START RECORDS FOR THE TASK
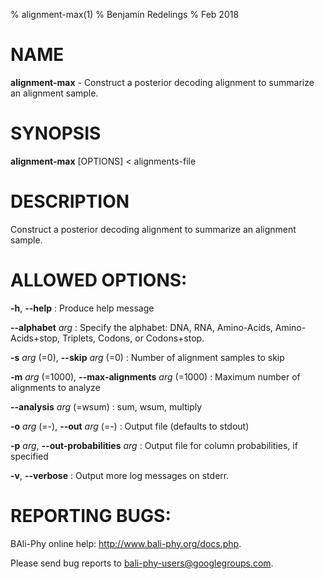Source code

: % alignment-max(1)
% Benjamin Redelings
% Feb 2018

# NAME

**alignment-max** - Construct a posterior decoding alignment to summarize an alignment sample.

# SYNOPSIS

**alignment-max** [OPTIONS] < alignments-file

# DESCRIPTION

Construct a posterior decoding alignment to summarize an alignment sample.

# ALLOWED OPTIONS:
**-h**, **--help**
: Produce help message

**--alphabet** _arg_
: Specify the alphabet: DNA, RNA, Amino-Acids, Amino-Acids+stop, Triplets, Codons, or Codons+stop.

**-s** _arg_ (=0), **--skip** _arg_ (=0)
: Number of alignment samples to skip

**-m** _arg_ (=1000), **--max-alignments** _arg_ (=1000)
: Maximum number of alignments to analyze

**--analysis** _arg_ (=wsum)
: sum, wsum, multiply

**-o** _arg_ (=-), **--out** _arg_ (=-)
: Output file (defaults to stdout)

**-p** _arg_, **--out-probabilities** _arg_
: Output file for column probabilities, if specified

**-v**, **--verbose**
: Output more log messages on stderr.


# REPORTING BUGS:
 BAli-Phy online help: <http://www.bali-phy.org/docs.php>.

Please send bug reports to <bali-phy-users@googlegroups.com>.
END RECORDS FOR THE TASK
» WORK TO COMPLETE
All lines that contain the word "alphabet" must be copied from the records above.

» RESPONSE AREA
**--alphabet** _arg_
: Specify the alphabet: DNA, RNA, Amino-Acids, Amino-Acids+stop, Triplets, Codons, or Codons+stop.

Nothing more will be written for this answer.